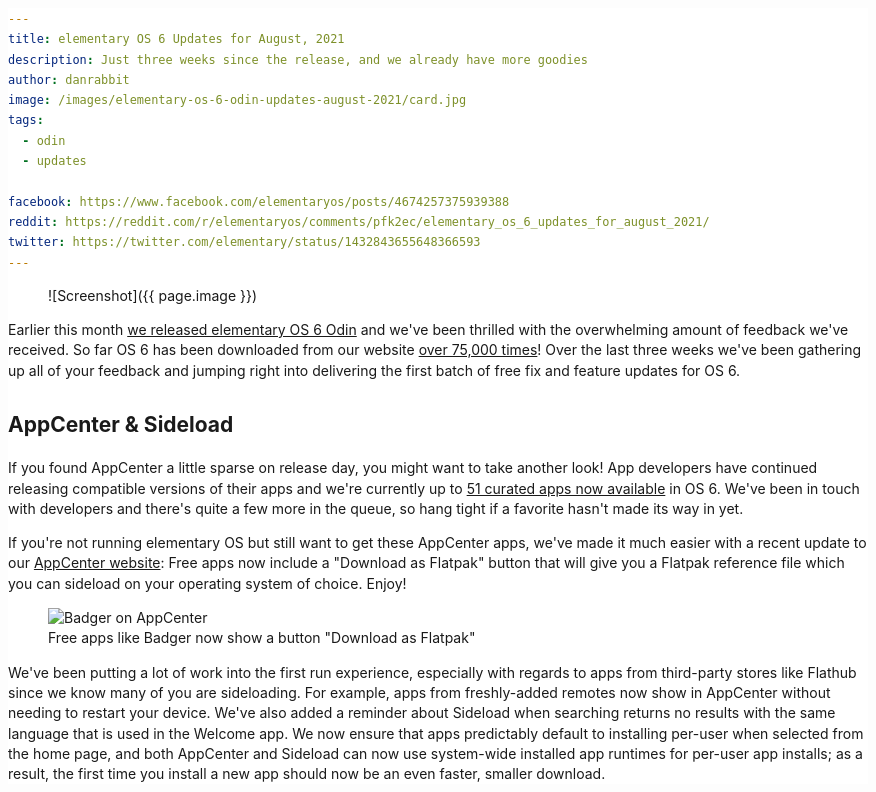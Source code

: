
 ```yaml
---
title: elementary OS 6 Updates for August, 2021
description: Just three weeks since the release, and we already have more goodies
author: danrabbit
image: /images/elementary-os-6-odin-updates-august-2021/card.jpg
tags:
  - odin
  - updates

facebook: https://www.facebook.com/elementaryos/posts/4674257375939388
reddit: https://reddit.com/r/elementaryos/comments/pfk2ec/elementary_os_6_updates_for_august_2021/
twitter: https://twitter.com/elementary/status/1432843655648366593
---
```


<figure class="on-screen" markdown="1">
![Screenshot]({{ page.image }})
</figure>

Earlier this month [we released elementary OS 6 Odin](/elementary-os-6-odin-released) and we've been thrilled with the overwhelming amount of feedback we've received. So far OS 6 has been downloaded from our website [over 75,000 times](https://plausible.io/elementary.io?period=custom&goal=Download&from=2021-08-10&to=2021-08-31&props=%7B%22Version%22%3A%226%22%7D)! Over the last three weeks we've been gathering up all of your feedback and jumping right into delivering the first batch of free fix and feature updates for OS 6.

## AppCenter & Sideload

If you found AppCenter a little sparse on release day, you might want to take another look! App developers have continued releasing compatible versions of their apps and we're currently up to [51 curated apps now available](https://appcenter.elementary.io/) in OS 6. We've been in touch with developers and there's quite a few more in the queue, so hang tight if a favorite hasn't made its way in yet.

If you're not running elementary OS but still want to get these AppCenter apps, we've made it much easier with a recent update to our [AppCenter website](https://appcenter.elementary.io/): Free apps now include a "Download as Flatpak" button that will give you a Flatpak reference file which you can sideload on your operating system of choice. Enjoy!

<figure>
  <picture>
    <source srcset="/images/{{ page.slug }}/badger-dark.png" media="(prefers-color-scheme: dark)">
    <img alt="Badger on AppCenter" src="/images/{{ page.slug }}/badger-light.png"/>
  </picture>
<figcaption>Free apps like Badger now show a button "Download as Flatpak"</figcaption>
</figure>

We've been putting a lot of work into the first run experience, especially with regards to apps from third-party stores like Flathub since we know many of you are sideloading. For example, apps from freshly-added remotes now show in AppCenter without needing to restart your device. We've also added a reminder about Sideload when searching returns no results with the same language that is used in the Welcome app. We now ensure that apps predictably default to installing per-user when selected from the home page, and both AppCenter and Sideload can now use system-wide installed app runtimes for per-user app installs; as a result, the first time you install a new app should now be an even faster, smaller download.

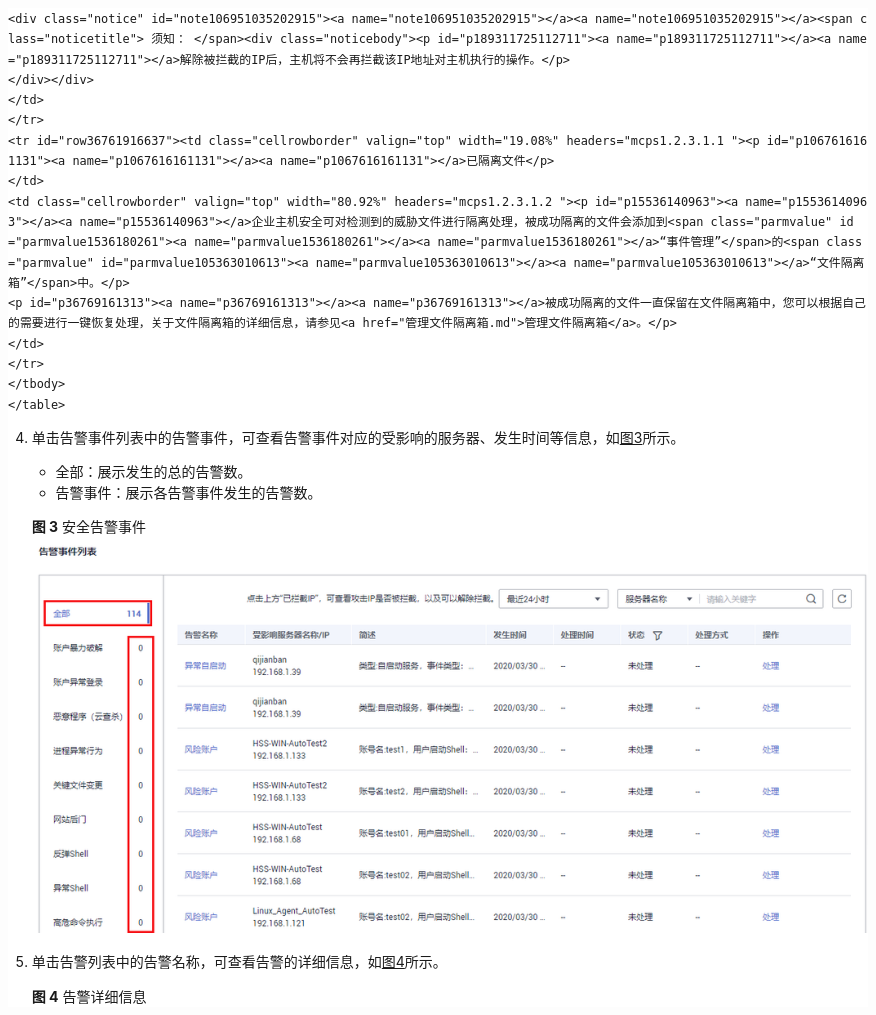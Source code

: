     <div class="notice" id="note106951035202915"><a name="note106951035202915"></a><a name="note106951035202915"></a><span class="noticetitle"> 须知： </span><div class="noticebody"><p id="p189311725112711"><a name="p189311725112711"></a><a name="p189311725112711"></a>解除被拦截的IP后，主机将不会再拦截该IP地址对主机执行的操作。</p>
    </div></div>
    </td>
    </tr>
    <tr id="row36761916637"><td class="cellrowborder" valign="top" width="19.08%" headers="mcps1.2.3.1.1 "><p id="p1067616161131"><a name="p1067616161131"></a><a name="p1067616161131"></a>已隔离文件</p>
    </td>
    <td class="cellrowborder" valign="top" width="80.92%" headers="mcps1.2.3.1.2 "><p id="p15536140963"><a name="p15536140963"></a><a name="p15536140963"></a>企业主机安全可对检测到的威胁文件进行隔离处理，被成功隔离的文件会添加到<span class="parmvalue" id="parmvalue1536180261"><a name="parmvalue1536180261"></a><a name="parmvalue1536180261"></a>“事件管理”</span>的<span class="parmvalue" id="parmvalue105363010613"><a name="parmvalue105363010613"></a><a name="parmvalue105363010613"></a>“文件隔离箱”</span>中。</p>
    <p id="p36769161313"><a name="p36769161313"></a><a name="p36769161313"></a>被成功隔离的文件一直保留在文件隔离箱中，您可以根据自己的需要进行一键恢复处理，关于文件隔离箱的详细信息，请参见<a href="管理文件隔离箱.md">管理文件隔离箱</a>。</p>
    </td>
    </tr>
    </tbody>
    </table>

4.  单击告警事件列表中的告警事件，可查看告警事件对应的受影响的服务器、发生时间等信息，如[图3](#fig137821712458)所示。

    -   全部：展示发生的总的告警数。
    -   告警事件：展示各告警事件发生的告警数。

    **图 3**  安全告警事件<a name="fig137821712458"></a>  
    ![](figures/安全告警事件.png "安全告警事件")

5.  单击告警列表中的告警名称，可查看告警的详细信息，如[图4](#fig192869424504)所示。

    **图 4**  告警详细信息<a name="fig192869424504"></a>  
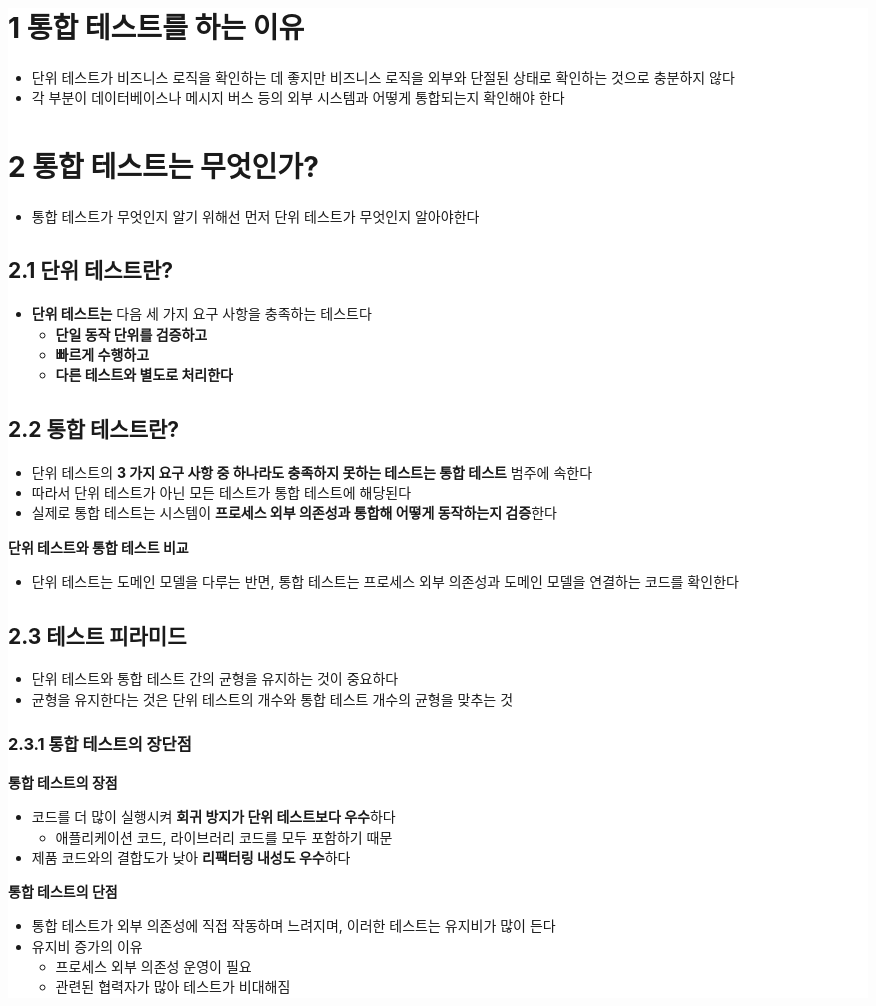 # 1 통합 테스트를 하는 이유

* 단위 테스트가 비즈니스 로직을 확인하는 데 좋지만 비즈니스 로직을 외부와 단절된 상태로 확인하는 것으로 충분하지 않다
* 각 부분이 데이터베이스나 메시지 버스 등의 외부 시스템과 어떻게 통합되는지 확인해야 한다



# 2 통합 테스트는 무엇인가?

* 통합 테스트가 무엇인지 알기 위해선 먼저 단위 테스트가 무엇인지 알아야한다



## 2.1 단위 테스트란?

* **단위 테스트는** 다음 세 가지 요구 사항을 충족하는 테스트다
  * **단일 동작 단위를 검증하고**
  * **빠르게 수행하고**
  * **다른 테스트와 별도로 처리한다**



## 2.2 통합 테스트란?

* 단위 테스트의 **3 가지 요구 사항 중 하나라도 충족하지 못하는 테스트는 통합 테스트** 범주에 속한다
* 따라서 단위 테스트가 아닌 모든 테스트가 통합 테스트에 해당된다
* 실제로 통합 테스트는 시스템이 **프로세스 외부 의존성과 통합해 어떻게 동작하는지 검증**한다



**단위 테스트와 통합 테스트 비교**

* 단위 테스트는 도메인 모델을 다루는 반면, 통합 테스트는 프로세스 외부 의존성과 도메인 모델을 연결하는 코드를 확인한다



## 2.3 테스트 피라미드

* 단위 테스트와 통합 테스트 간의 균형을 유지하는 것이 중요하다
* 균형을 유지한다는 것은 단위 테스트의 개수와 통합 테스트 개수의 균형을 맞추는 것



### 2.3.1 통합 테스트의 장단점

**통합 테스트의 장점**

* 코드를 더 많이 실행시켜 **회귀 방지가 단위 테스트보다 우수**하다
  * 애플리케이션 코드, 라이브러리 코드를 모두 포함하기 때문
* 제품 코드와의 결합도가 낮아 **리팩터링 내성도 우수**하다

**통합 테스트의 단점**

* 통합 테스트가 외부 의존성에 직접 작동하며 느려지며, 이러한 테스트는 유지비가 많이 든다
* 유지비 증가의 이유
  * 프로세스 외부 의존성 운영이 필요
  * 관련된 협력자가 많아 테스트가 비대해짐
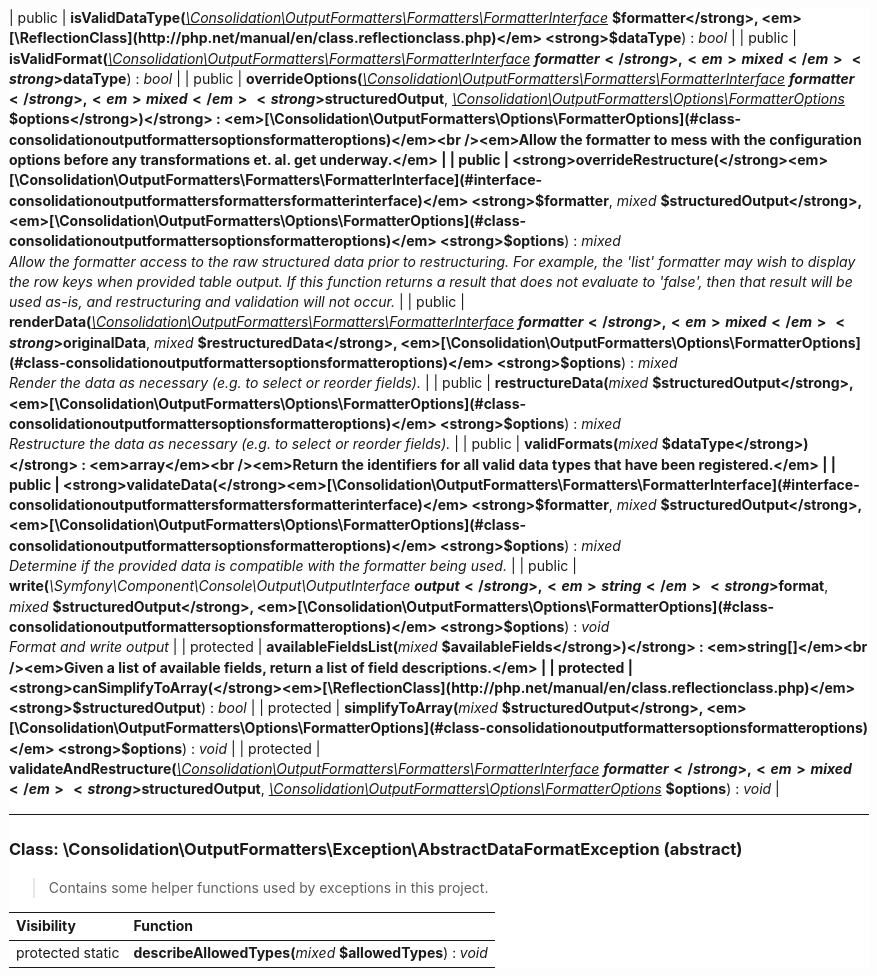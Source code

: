 | public | <strong>isValidDataType(</strong><em>[\Consolidation\OutputFormatters\Formatters\FormatterInterface](#interface-consolidationoutputformattersformattersformatterinterface)</em> <strong>$formatter</strong>, <em>[\ReflectionClass](http://php.net/manual/en/class.reflectionclass.php)</em> <strong>$dataType</strong>)</strong> : <em>bool</em> |
| public | <strong>isValidFormat(</strong><em>[\Consolidation\OutputFormatters\Formatters\FormatterInterface](#interface-consolidationoutputformattersformattersformatterinterface)</em> <strong>$formatter</strong>, <em>mixed</em> <strong>$dataType</strong>)</strong> : <em>bool</em> |
| public | <strong>overrideOptions(</strong><em>[\Consolidation\OutputFormatters\Formatters\FormatterInterface](#interface-consolidationoutputformattersformattersformatterinterface)</em> <strong>$formatter</strong>, <em>mixed</em> <strong>$structuredOutput</strong>, <em>[\Consolidation\OutputFormatters\Options\FormatterOptions](#class-consolidationoutputformattersoptionsformatteroptions)</em> <strong>$options</strong>)</strong> : <em>[\Consolidation\OutputFormatters\Options\FormatterOptions](#class-consolidationoutputformattersoptionsformatteroptions)</em><br /><em>Allow the formatter to mess with the configuration options before any transformations et. al. get underway.</em> |
| public | <strong>overrideRestructure(</strong><em>[\Consolidation\OutputFormatters\Formatters\FormatterInterface](#interface-consolidationoutputformattersformattersformatterinterface)</em> <strong>$formatter</strong>, <em>mixed</em> <strong>$structuredOutput</strong>, <em>[\Consolidation\OutputFormatters\Options\FormatterOptions](#class-consolidationoutputformattersoptionsformatteroptions)</em> <strong>$options</strong>)</strong> : <em>mixed</em><br /><em>Allow the formatter access to the raw structured data prior to restructuring.  For example, the 'list' formatter may wish to display the row keys when provided table output.  If this function returns a result that does not evaluate to 'false', then that result will be used as-is, and restructuring and validation will not occur.</em> |
| public | <strong>renderData(</strong><em>[\Consolidation\OutputFormatters\Formatters\FormatterInterface](#interface-consolidationoutputformattersformattersformatterinterface)</em> <strong>$formatter</strong>, <em>mixed</em> <strong>$originalData</strong>, <em>mixed</em> <strong>$restructuredData</strong>, <em>[\Consolidation\OutputFormatters\Options\FormatterOptions](#class-consolidationoutputformattersoptionsformatteroptions)</em> <strong>$options</strong>)</strong> : <em>mixed</em><br /><em>Render the data as necessary (e.g. to select or reorder fields).</em> |
| public | <strong>restructureData(</strong><em>mixed</em> <strong>$structuredOutput</strong>, <em>[\Consolidation\OutputFormatters\Options\FormatterOptions](#class-consolidationoutputformattersoptionsformatteroptions)</em> <strong>$options</strong>)</strong> : <em>mixed</em><br /><em>Restructure the data as necessary (e.g. to select or reorder fields).</em> |
| public | <strong>validFormats(</strong><em>mixed</em> <strong>$dataType</strong>)</strong> : <em>array</em><br /><em>Return the identifiers for all valid data types that have been registered.</em> |
| public | <strong>validateData(</strong><em>[\Consolidation\OutputFormatters\Formatters\FormatterInterface](#interface-consolidationoutputformattersformattersformatterinterface)</em> <strong>$formatter</strong>, <em>mixed</em> <strong>$structuredOutput</strong>, <em>[\Consolidation\OutputFormatters\Options\FormatterOptions](#class-consolidationoutputformattersoptionsformatteroptions)</em> <strong>$options</strong>)</strong> : <em>mixed</em><br /><em>Determine if the provided data is compatible with the formatter being used.</em> |
| public | <strong>write(</strong><em>\Symfony\Component\Console\Output\OutputInterface</em> <strong>$output</strong>, <em>string</em> <strong>$format</strong>, <em>mixed</em> <strong>$structuredOutput</strong>, <em>[\Consolidation\OutputFormatters\Options\FormatterOptions](#class-consolidationoutputformattersoptionsformatteroptions)</em> <strong>$options</strong>)</strong> : <em>void</em><br /><em>Format and write output</em> |
| protected | <strong>availableFieldsList(</strong><em>mixed</em> <strong>$availableFields</strong>)</strong> : <em>string[]</em><br /><em>Given a list of available fields, return a list of field descriptions.</em> |
| protected | <strong>canSimplifyToArray(</strong><em>[\ReflectionClass](http://php.net/manual/en/class.reflectionclass.php)</em> <strong>$structuredOutput</strong>)</strong> : <em>bool</em> |
| protected | <strong>simplifyToArray(</strong><em>mixed</em> <strong>$structuredOutput</strong>, <em>[\Consolidation\OutputFormatters\Options\FormatterOptions](#class-consolidationoutputformattersoptionsformatteroptions)</em> <strong>$options</strong>)</strong> : <em>void</em> |
| protected | <strong>validateAndRestructure(</strong><em>[\Consolidation\OutputFormatters\Formatters\FormatterInterface](#interface-consolidationoutputformattersformattersformatterinterface)</em> <strong>$formatter</strong>, <em>mixed</em> <strong>$structuredOutput</strong>, <em>[\Consolidation\OutputFormatters\Options\FormatterOptions](#class-consolidationoutputformattersoptionsformatteroptions)</em> <strong>$options</strong>)</strong> : <em>void</em> |

<hr />

### Class: \Consolidation\OutputFormatters\Exception\AbstractDataFormatException (abstract)

> Contains some helper functions used by exceptions in this project.

| Visibility | Function |
|:-----------|:---------|
| protected static | <strong>describeAllowedTypes(</strong><em>mixed</em> <strong>$allowedTypes</strong>)</strong> : <em>void</em> |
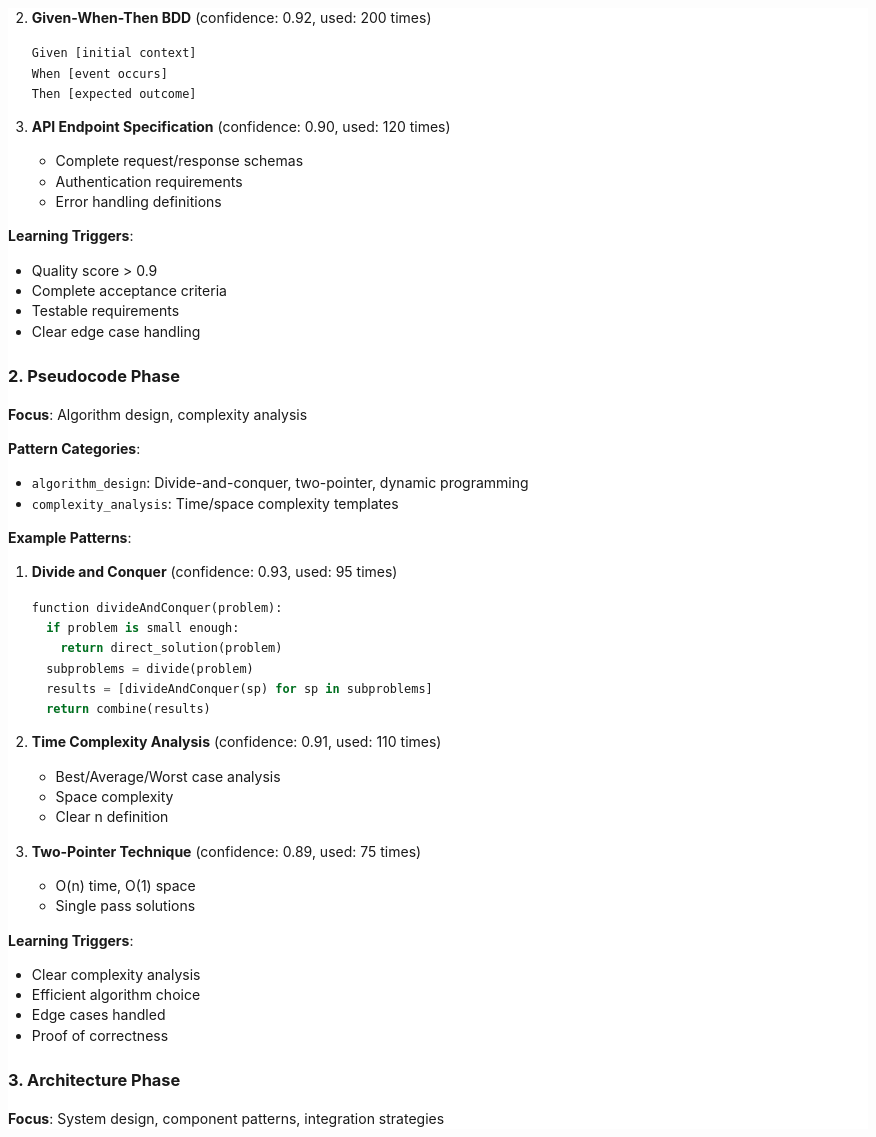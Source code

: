 2. **Given-When-Then BDD** (confidence: 0.92, used: 200 times)
   ```
   Given [initial context]
   When [event occurs]
   Then [expected outcome]
   ```

3. **API Endpoint Specification** (confidence: 0.90, used: 120 times)
   - Complete request/response schemas
   - Authentication requirements
   - Error handling definitions

**Learning Triggers**:
- Quality score > 0.9
- Complete acceptance criteria
- Testable requirements
- Clear edge case handling

### 2. Pseudocode Phase

**Focus**: Algorithm design, complexity analysis

**Pattern Categories**:
- `algorithm_design`: Divide-and-conquer, two-pointer, dynamic programming
- `complexity_analysis`: Time/space complexity templates

**Example Patterns**:

1. **Divide and Conquer** (confidence: 0.93, used: 95 times)
   ```python
   function divideAndConquer(problem):
     if problem is small enough:
       return direct_solution(problem)
     subproblems = divide(problem)
     results = [divideAndConquer(sp) for sp in subproblems]
     return combine(results)
   ```

2. **Time Complexity Analysis** (confidence: 0.91, used: 110 times)
   - Best/Average/Worst case analysis
   - Space complexity
   - Clear n definition

3. **Two-Pointer Technique** (confidence: 0.89, used: 75 times)
   - O(n) time, O(1) space
   - Single pass solutions

**Learning Triggers**:
- Clear complexity analysis
- Efficient algorithm choice
- Edge cases handled
- Proof of correctness

### 3. Architecture Phase

**Focus**: System design, component patterns, integration strategies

- **WORK INSTRUCTION**
Copy each line in the entries above where "테스트와" turns up.

- **ANSWER AREA**
  * **다른 테스트와 별도로 처리한다**
**단위 테스트와 통합 테스트 비교**
* 단위 테스트와 통합 테스트 간의 균형을 유지하는 것이 중요하다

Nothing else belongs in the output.